Jhye Clark, who has been likened to Selwood, has also bounced back from an interrupted 2023.

"Jhye played about 15 minutes for us last year and hurt his foot and didn't play again which was really disappointing but the upside was he started his preseason before everyone else," Scott said.

"And he didn't miss a beat. And I've said (before) that we don't consider him to be a young player feeling his way.

"We're not looking at Jhye saying 'he's going well for a young player', we just think he's in our best team at the moment and the progression has been really steep."

Clark and Conway aren't the only ones growing before our eyes, with a host of young talent beginning to dominate the league.

Max Holmes, 21, is quickly becoming an elite midfielder and has vowed his allegiance to Geelong, despite plenty of rival clubs reportedly inquiring about his status.

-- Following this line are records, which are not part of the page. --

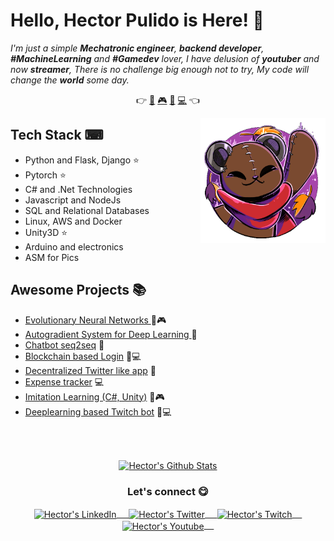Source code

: # Hello, Hector Pulido is Here! 👋
<em> I'm just a simple **Mechatronic engineer**, **backend developer**, **#MachineLearning** and **#Gamedev** lover, I
    have delusion of **youtuber** and now **streamer**, There is no challenge big enough not to try, My code will change the **world** some day.</em>

<p align="center">
    👉
    <a href="https://github.com/HectorPulido/HectorPulido/blob/master/AI_PROJECTS.md">🤖</a>
    <a href="https://github.com/HectorPulido/HectorPulido/blob/master/VIDEOGAME_PROJECTS.md">🎮</a>
    <a href="https://github.com/HectorPulido/HectorPulido/blob/master/BLOCKCHAIN_PROJECTS.md">🔑</a>
    <a href="https://github.com/HectorPulido/HectorPulido/blob/master/BACKEND_PROJECTS.md">💻</a> 
    👈
</p>

<a href="https://twitter.com/Hector_Pulido_">
    <img align="right" height="auto" width="200" src="https://github.com/HectorPulido/HectorPulido/raw/master/img/pequesoft.png" />
</a>

## Tech Stack ⌨
- Python and Flask, Django ⭐
- Pytorch ⭐
- C# and .Net Technologies
- Javascript and NodeJs
- SQL and Relational Databases
- Linux, AWS and Docker
- Unity3D ⭐
- Arduino and electronics
- ASM for Pics

## Awesome Projects 📚
- [Evolutionary Neural Networks ](https://github.com/HectorPulido/Evolutionary-Neural-Networks-on-unity-for-bots) 🤖🎮
- [Autogradient System for Deep Learning ](https://github.com/HectorPulido/Machine-learning-Framework-Csharp) 🤖
- [Chatbot seq2seq](https://github.com/HectorPulido/Chatbot-seq2seq-C-) 🤖
- [Blockchain based Login](https://github.com/HectorPulido/Amazon-QLDB-Login-Example) 🔑💻
- [Decentralized Twitter like app](https://github.com/HectorPulido/Decentralized-Twitter-with-blockchain-as-base) 🔑
- [Expense tracker](https://github.com/HectorPulido/Expenses-tracker) 💻
- [Imitation Learning (C#, Unity)](https://github.com/HectorPulido/Imitation-learning-in-unity) 🤖🎮
- [Deeplearning based Twitch bot](https://github.com/HectorPulido/Deeplearning-based-Twitch-bot) 🤖💻

<br>
<br>
<p align="center">
    <a href="#user-30538313-pinned-items-reorder-form">
    	<img align="center" src="https://github-readme-stats.vercel.app/api?username=HectorPulido&bg_color=30,e96443,904e95&title_color=fff&text_color=fff" alt="Hector's Github Stats"/>
    </a>
</p> 

<div align="center">
    <h3 align="center">Let's connect 😋</h3>
</div>
<p align="center">
    <a href="https://www.linkedin.com/in/hector-pulido-17547369/" target="blank">
        <img align="center" alt="Hector's LinkedIn" width="30px"
            src="https://www.vectorlogo.zone/logos/linkedin/linkedin-icon.svg" /> &nbsp; &nbsp;
    </a>
    <a href="https://twitter.com/Hector_Pulido_" target="blank">
        <img align="center" alt="Hector's Twitter" width="30px"
            src="https://www.vectorlogo.zone/logos/twitter/twitter-official.svg" /> &nbsp; &nbsp;
    </a>
    <a href="https://www.twitch.tv/hector_pulido_" target="blank">
        <img align="center" alt="Hector's Twitch" width="30px"
            src="https://www.vectorlogo.zone/logos/twitch/twitch-icon.svg" /> &nbsp; &nbsp;
    </a>
    <a href="https://www.youtube.com/channel/UCS_iMeH0P0nsIDPvBaJckOw" target="blank">
        <img align="center" alt="Hector's Youtube" width="30px"
            src="https://www.vectorlogo.zone/logos/youtube/youtube-icon.svg" /> &nbsp; &nbsp;
    </a>
</p>
<br />
<p>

Oliver Henry, 21, - since crossing from Collingwood - has taken huge strides toward becoming a key pillar up forward, slotting 48 goals in his time wearing the white-and-blue hoops.

Ex-Giant Tanner Bruhn was arguably best on yesterday against the Hawks and is forming a strong partnership through the midfield.

Oliver Dempsey and Mitch Knevitt are also featuring more at the top level.

Geelong Cats player Ollie Dempsey during Round 1 of the 2024 AFL season (Photo by Michael Willson/AFL Photos)

The Cats then boast a list of players entering their primes, led by Jack Henry, Gryan Miers, Tyson Stengle, Bradley Close, Zach Guthrie, Brandan Parfitt, Jack Bowes, Sam De Koning, Tom Atkins and Mark O'Connor.

And who could forget their champions like Jeremy Cameron, Cameron Guthrie, Tom Stewart and Jake Kolodjashnij, who still have plenty to give.

The club also has a strong interest in Melbourne's Clayton Oliver and Western Bulldogs' Bailey Smith, with history indicating that the Cats are more than capable of luring a star down the highway.

Once again, Geelong pose themselves as a genuine threat, as they have done for many years.

In terms of 2024, they are well within the race for the premiership.

As for the future, post the Dangerfields and Hawkins, they've got plenty to be excited about.